Day was a force on the course and in the stat book, topping the field in several key categories including greens in regulation (60 of 72), strokes gained putting, total strokes gained and all around ranking. If that wasn’t good enough, Day also ranked 2nd in birdies (21), 2nd in ball striking, and 2nd in scrambling, getting up and down on nine of the 12 greens he missed. The win also guarantees the 27-year old a top-five points ranking heading into the Tour Championship, meaning that he controls his own destiny and will win the FedEx Cup with a victory at East Lake.

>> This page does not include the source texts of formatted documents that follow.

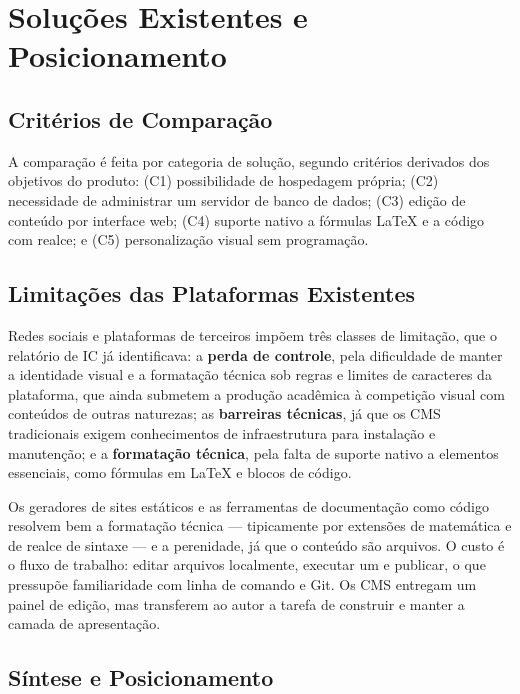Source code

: \section{Soluções Existentes e Posicionamento}\label{sec:trabalhos-relacionados}

\subsection{Critérios de Comparação}

A comparação é feita por categoria de solução, segundo critérios derivados dos objetivos do produto: (C1) possibilidade de hospedagem própria; (C2) necessidade de administrar um servidor de banco de dados; (C3) edição de conteúdo por interface web; (C4) suporte nativo a fórmulas \LaTeX{} e a código com realce; e (C5) personalização visual sem programação.

\subsection{Limitações das Plataformas Existentes}

Redes sociais e plataformas de terceiros impõem três classes de limitação, que o relatório de IC \cite{reis2026ic} já identificava: a \textbf{perda de controle}, pela dificuldade de manter a identidade visual e a formatação técnica sob regras e limites de caracteres da plataforma, que ainda submetem a produção acadêmica à competição visual com conteúdos de outras naturezas; as \textbf{barreiras técnicas}, já que os CMS tradicionais exigem conhecimentos de infraestrutura para instalação e manutenção; e a \textbf{formatação técnica}, pela falta de suporte nativo a elementos essenciais, como fórmulas em \LaTeX{} e blocos de código.

Os geradores de sites estáticos e as ferramentas de documentação como código resolvem bem a formatação técnica --- tipicamente por extensões de matemática e de realce de sintaxe --- e a perenidade, já que o conteúdo são arquivos. O custo é o fluxo de trabalho: editar arquivos localmente, executar um  e publicar, o que pressupõe familiaridade com linha de comando e Git. Os CMS  entregam um painel de edição, mas transferem ao autor a tarefa de construir e manter a camada de apresentação.

\subsection{Síntese e Posicionamento}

Day is the tenth player to win both a major championship and a FedEx Cup playoff event during their career, and just the fourth to do it in the same season, joining Adam Scott (2013 Masters Tournament, The Barclays), Rory McIlroy (2012 PGA Championship, Deutsche Bank Championship, BMW Championship), and Tiger Woods (2007 PGA Championship, BMW Championship, TOUR Championship.)
Day’s 8-under 62 on Sunday was the lowest final round score by a winner on Tour this season, supplanting 63s posted by Jim Furyk (RBC Heritage), Robert Streb (McGladrey Classic) and Jimmy Walker (Sony Open in Hawaii). The last winner to go lower was Tommy Gainey at the 2012 McGladrey, which he won with a final round 60. What’s more, Day played the final 36-holes in a total of 125 strokes, matching a Tour record shared by just four other players all time.
In his last five PGA Tour starts, Day has been under par in 19 of 20 rounds—and even par in the other one— while posting scores in the 60s 17 times for an overall combined score of 73-under par.
Jordan Spieth may have owned the first half of the season, but the second half belongs to Day. In his six events starting with the U.S. Open, Day has earned $5,150,770. Divide that by the number of shots he has taken (1,631), and you get $3,158.04 per stroke—otherwise known as a very productive summer.